While Computacenter will always focus on the long term and resist the temptation of short-term actions to maintain growth, we feel the opportunity for progression this year, while not certain, is real. We have come into 2021 with solid momentum and have experienced a very positive start to the year. As always, we will give an update to shareholders in our April statement once we have completed our first quarter at the end of March.

Growth rates are obviously difficult to predict as our geographies will come out of lockdown at different times, but our experiences of the last 12 months has convinced us more than ever that our customers will continue to invest in Information Technology and will require the services of Computacenter to enable them to do so.
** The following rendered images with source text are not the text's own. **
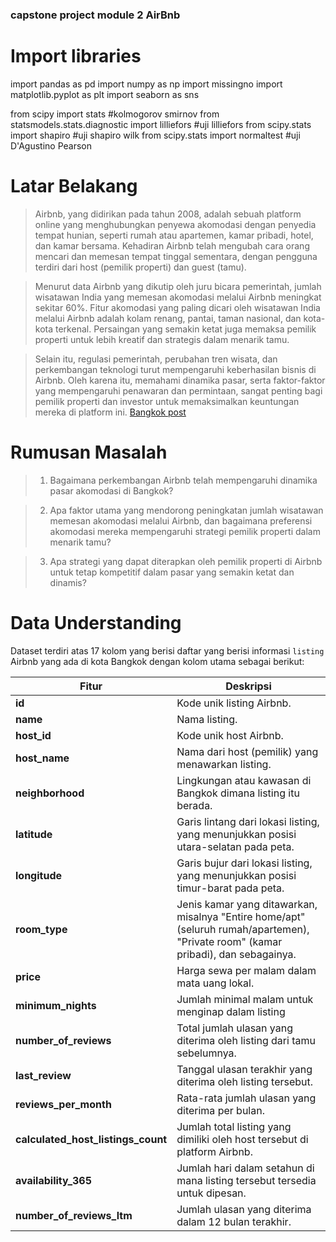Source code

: ### capstone project module 2 AirBnb

# Import libraries
import pandas as pd
import numpy as np
import missingno
import matplotlib.pyplot as plt
import seaborn as sns

from scipy import stats #kolmogorov smirnov
from statsmodels.stats.diagnostic import lilliefors #uji lilliefors
from scipy.stats import shapiro #uji shapiro wilk
from scipy.stats import normaltest #uji D'Agustino Pearson

# **Latar Belakang**

> Airbnb, yang didirikan pada tahun 2008, adalah sebuah platform online yang menghubungkan penyewa akomodasi dengan penyedia tempat hunian, seperti rumah atau apartemen, kamar pribadi, hotel, dan kamar bersama. Kehadiran Airbnb telah mengubah cara orang mencari dan memesan tempat tinggal sementara, dengan pengguna terdiri dari host (pemilik properti) dan guest (tamu).

> Menurut data Airbnb yang dikutip oleh juru bicara pemerintah, jumlah wisatawan India yang memesan akomodasi melalui Airbnb meningkat sekitar 60%. Fitur akomodasi yang paling dicari oleh wisatawan India melalui Airbnb adalah kolam renang, pantai, taman nasional, dan kota-kota terkenal. Persaingan yang semakin ketat juga memaksa pemilik properti untuk lebih kreatif dan strategis dalam menarik tamu.

> Selain itu, regulasi pemerintah, perubahan tren wisata, dan perkembangan teknologi turut mempengaruhi keberhasilan bisnis di Airbnb. Oleh karena itu, memahami dinamika pasar, serta faktor-faktor yang mempengaruhi penawaran dan permintaan, sangat penting bagi pemilik properti dan investor untuk memaksimalkan keuntungan mereka di platform ini.
[Bangkok post](https://www.bangkokpost.com/business/general/2803770/indians-airbnb-bookings-in-thailand-soar)

# **Rumusan Masalah**

>1.  Bagaimana perkembangan Airbnb telah mempengaruhi dinamika pasar akomodasi di Bangkok?

>2. Apa faktor utama yang mendorong peningkatan jumlah wisatawan memesan akomodasi melalui Airbnb, dan bagaimana preferensi akomodasi mereka mempengaruhi strategi pemilik properti dalam menarik tamu?

>3. Apa strategi yang dapat diterapkan oleh pemilik properti di Airbnb untuk tetap kompetitif dalam pasar yang semakin ketat dan dinamis?

# **Data Understanding**
Dataset terdiri atas 17 kolom yang berisi daftar yang berisi informasi `listing` Airbnb yang ada di kota Bangkok dengan kolom utama sebagai berikut:

| **Fitur**                          | **Deskripsi**                            |
|------------------------------------|------------------------------------------|
| **id**                             | Kode unik listing Airbnb.|
| **name**                           | Nama listing.|
| **host_id**                        | Kode unik host Airbnb.                 |
| **host_name**                      | Nama dari host (pemilik) yang menawarkan listing.                     |
| **neighborhood**                   | Lingkungan atau kawasan di Bangkok dimana listing itu berada. |
| **latitude**                       | Garis lintang dari lokasi listing, yang menunjukkan posisi utara-selatan pada peta.                              |
| **longitude**                      | Garis bujur dari lokasi listing, yang menunjukkan posisi timur-barat pada peta.                               |
| **room_type**                      | Jenis kamar yang ditawarkan, misalnya "Entire home/apt" (seluruh rumah/apartemen), "Private room" (kamar pribadi), dan sebagainya. |
| **price**                          | Harga sewa per malam dalam mata uang lokal.|
| **minimum_nights**                 | Jumlah minimal malam untuk menginap dalam listing |
| **number_of_reviews**              | Total jumlah ulasan yang diterima oleh listing dari tamu sebelumnya. |
| **last_review**                    | Tanggal ulasan terakhir yang diterima oleh listing tersebut. |
|**reviews_per_month** | Rata-rata jumlah ulasan yang diterima per bulan.|
| **calculated_host_listings_count** | Jumlah total listing yang dimiliki oleh host tersebut di platform Airbnb.|
| **availability_365**               |  Jumlah hari dalam setahun di mana listing tersebut tersedia untuk dipesan.|
| **number_of_reviews_ltm**          | Jumlah ulasan yang diterima dalam 12 bulan terakhir. |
This, combined with the fact that we are growing in more geographies and across more technology platforms than we have ever done before, makes us even more excited about our long-term growth potential.

Mike Norris, Chief Executive of Computacenter plc

 

Read the full report
For further information, please contact: 
Computacenter plc.
Mike Norris, Chief Executive                01707 631 601
Tony Conophy, Finance Director        01707 631 515
www.computacenter.com

Tulchan Communications                020 7353 4200
James Macey White
www.tulchangroup.com

1 Adjusted operating profit or loss, adjusted net finance income or expense, adjusted profit or loss before tax, adjusted tax, adjusted profit or loss, adjusted earnings per share and adjusted diluted earnings per share are, as appropriate, each stated before: exceptional and other adjusting items including gains or losses on business acquisitions and disposals, amortisation of acquired intangibles, utilisation of deferred tax assets (where initial recognition was as an exceptional item or a fair value adjustment on acquisition), and the related tax effect of these exceptional and other adjusting items, as Management do not consider these items when reviewing the underlying performance of the Segment or the Group as a whole. A reconciliation to adjusted measures is provided within the Group Finance Director’s review contained in this announcement which details the impact of exceptional and other adjusted items when compared to the non-Generally Accepted Accounting Practice financial measures in addition to those reported in accordance with IFRS. Further detail is provided within note 6 to the summary financial information contained in this announcement.

2 We evaluate the long-term performance and trends within our strategic objectives on a constant currency basis. Further, the performance of the Group and its overseas Segments are shown, where indicated, in constant currency. The constant currency presentation, which is a non-GAAP measure, excludes the impact of fluctuations in foreign currency exchange rates. We believe providing constant currency information gives valuable supplemental detail regarding our results of operations, consistent with how we evaluate our performance. We calculate constant currency percentages by converting our prior-year local currency financial results using the current year average exchange rates and comparing these recalculated amounts to our current year results or by presenting the results in the equivalent local currency amounts. Wherever the performance of the Group, or its overseas Segments, are presented in constant currency, or equivalent local currency amounts, the equivalent prior-year measure is also presented in the reported pound sterling equivalent using the exchange rates prevailing at the time. 2020 highlights, as shown above, are provided in the reported pound sterling equivalent.

3 Adjusted net funds or adjusted net debt includes cash and cash equivalents, other short or other long-term borrowings and current asset investments. Following the adoption of IFRS 16 this measure excludes all lease liabilities. A table reconciling this measure, including the impact of lease liabilities, is provided within note 9 to the summary financial information contained in this announcement.